Facts about Marriage
Why marry? What kind of question is that to be asking you as you plan your marriage? It’s a question that needs answering by both of you. Why you marry is one indication of how equal your marriage will be. People marry for all kinds of reasons today, including being too embarrassed to call off the wedding. As you prepare yourself to enter “the holy state of matrimony,” give some thought to the institution and the pros and cons of marriage. How do you and your spouse-to-be define marriage? Share your thoughts with each other before you wed. To get the conversation going, read on…
Mar-riage – The institution whereby men and women are joined in a special kind of social and legal dependence for the purpose of founding and maintaining a family; an intimate or close union.

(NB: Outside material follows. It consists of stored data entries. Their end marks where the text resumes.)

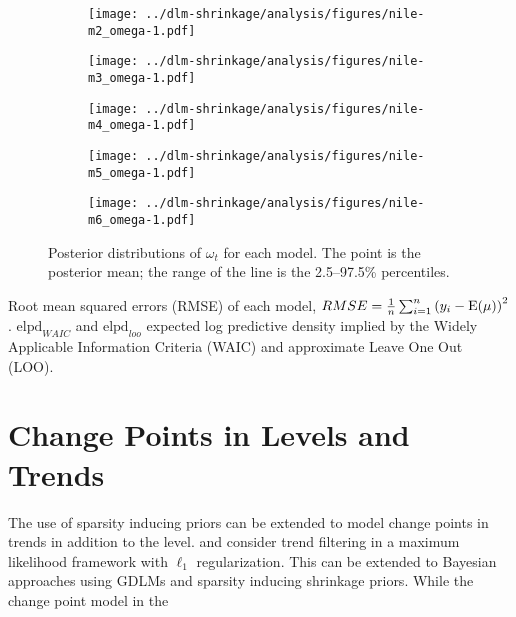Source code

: \begin{figure}[htpb!]
  \centering
  \begin{subfigure}[b]{0.5\linewidth}
    \texttt{[image: ../dlm-shrinkage/analysis/figures/nile-m2\_omega-1.pdf]}    
    \caption{}
  \end{subfigure}%
  \begin{subfigure}[b]{0.5\linewidth}
    \texttt{[image: ../dlm-shrinkage/analysis/figures/nile-m3\_omega-1.pdf]}
    \caption{}
  \end{subfigure}
  \begin{subfigure}[b]{0.5\linewidth}
    \texttt{[image: ../dlm-shrinkage/analysis/figures/nile-m4\_omega-1.pdf]}    
    \caption{}
  \end{subfigure}%
  \begin{subfigure}[b]{0.5\linewidth}
    \texttt{[image: ../dlm-shrinkage/analysis/figures/nile-m5\_omega-1.pdf]}
    \caption{}
  \end{subfigure}
  \begin{subfigure}[b]{0.5\linewidth}
    \texttt{[image: ../dlm-shrinkage/analysis/figures/nile-m6\_omega-1.pdf]}    
    \caption{}
  \end{subfigure}
  \caption{Posterior distributions of $\omega_t$ for each model. The point is the posterior mean; the range of the line is the 2.5--97.5\% percentiles.}
  \label{dlm:fig:nile_omega_posterior}
\end{figure}



\begin{table}[thbp]
  \centering
  
  \caption{
    Root mean squared errors (RMSE) of each model, $RMSE = \frac{1}{n} \sum_{i = 1}^{n} {\left( y_{i} - \operatorname{E}(\mu) \right)}^{2}$.
    $\mathrm{elpd}_{WAIC}$ and $\mathrm{elpd}_{loo}$ expected log predictive density implied by the Widely Applicable Information Criteria (WAIC) and approximate Leave One Out (LOO).
  }
\end{table}


\section{Change Points in Levels and Trends}
\label{dlm:sec:linear-filtering}


The use of sparsity inducing priors can be extended to model change points in trends in addition to the level.
\textcite{KimKohBoydEtAl2009} and \textcite{Tibshirani2014} consider trend filtering in a maximum likelihood framework with $\ell_{1}$ regularization.
This can be extended to Bayesian approaches using GDLMs and sparsity inducing shrinkage priors.
While the change point model in the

Webster’s New Collegiate Dictionary
In earlier generations, almost everyone married and stayed married, usually because they wanted children. Now we have more options for intimate unions, not all of them including a wedding or children. And while people are still marrying, they are also marrying more often. Simple definitions don’t work anymore.
True, research shows marriage is good for your mental and physical health, sex life and bank account, but so are a lot of other things requiring less commitment.
Marriage is a topic of academic study at the University of Chicago where Don Browning is director of the Religion, Culture and Family Project. He thinks that our society is having a tough time figuring out just what marriage is and to come up with strong cultural and intellectual justifications. In the past, marriage was primarily a social institution, but it has become increasingly an individual matter.
“The many justifications for marriage advanced through the ages can be organized along a continuum between its communal and personal dimensions. The march of history increasingly has subordinated the communal and elevated the personal,” he believes.” The idea of marriage as an institution has lost favor. More and more, marriage is viewed as an essentially private intersubjective agreement or “pure relationship” only incidentally sanctioned by state or church, if at all.”
He has outlined five dimensions of marriage, which he feels are essential to understanding it as an institution and as “a living human reality.” All five dimensions contribute in various degrees to how marriage is viewed and practiced today.
- Marriage as organizer of natural desires. Early philosophers saw marriage as a way to handle natural inclinations such as sex drives and urges to procreate as well as to meet daily needs – the “Be fruitful and multiply” of the Old Testament.
- Marriage as a contract. For centuries, marriage has involved contracts although early on they were primarily between families or clans and involved dowry and bride prices. Clans and later the church governed broken contracts. Marital contracts were largely private until the Protestant Reformation when marriages required registration and legitimizing by the state.
- Marriage as a social good. As far back as Aristotle, people believed that the health of marriage and family was essential for the good of the larger society – particularly in bringing up children. Martin Luther went so far as to teach that marriage was an institution given by God at creation for the good of couples, children, society, state, schools and the common social life. The same principle lies behind the marriage education requirements recently instituted by Florida, Louisiana and Arizona.
- Marriage as sacrament and covenant. Both views “drape marriage with a royal robe of divine seriousness and approval.” according to Browning. Christianity, Islam and Judaism all have hierarchical patterns of marriage commitment to parallel man’s faithfulness to God. Thomas Aquinas made marriage an unbreakable sacrament to compensate for what he saw as the tentativeness of the male commitment to offspring.
- Marriage as Communicative Reality. Marriage between equal individuals for mutual comfort and assistance has been growing as a concept for the last 50 years and is a “significant shift from earlier formulations,” according to Browning. In much contemporary theology today, the personal aspects are considered as important as procreative and educational aspects of the institution, but as marriage has evolved towards greater economic, educational and political equality, so have the challenges of communication between equal partners.
To achieve equality in marriage, Browning encourages couples to “develop the communicative and intersubjective skills to implement this ethic in the countless small decisions of everyday life between spouses. Knowing what you want, how to communicate it and listening to the other will help in striking marital bargains, he suggests, but so will an ethnic of equal regard, grounded in respect “for the other as an end and never as a means only.”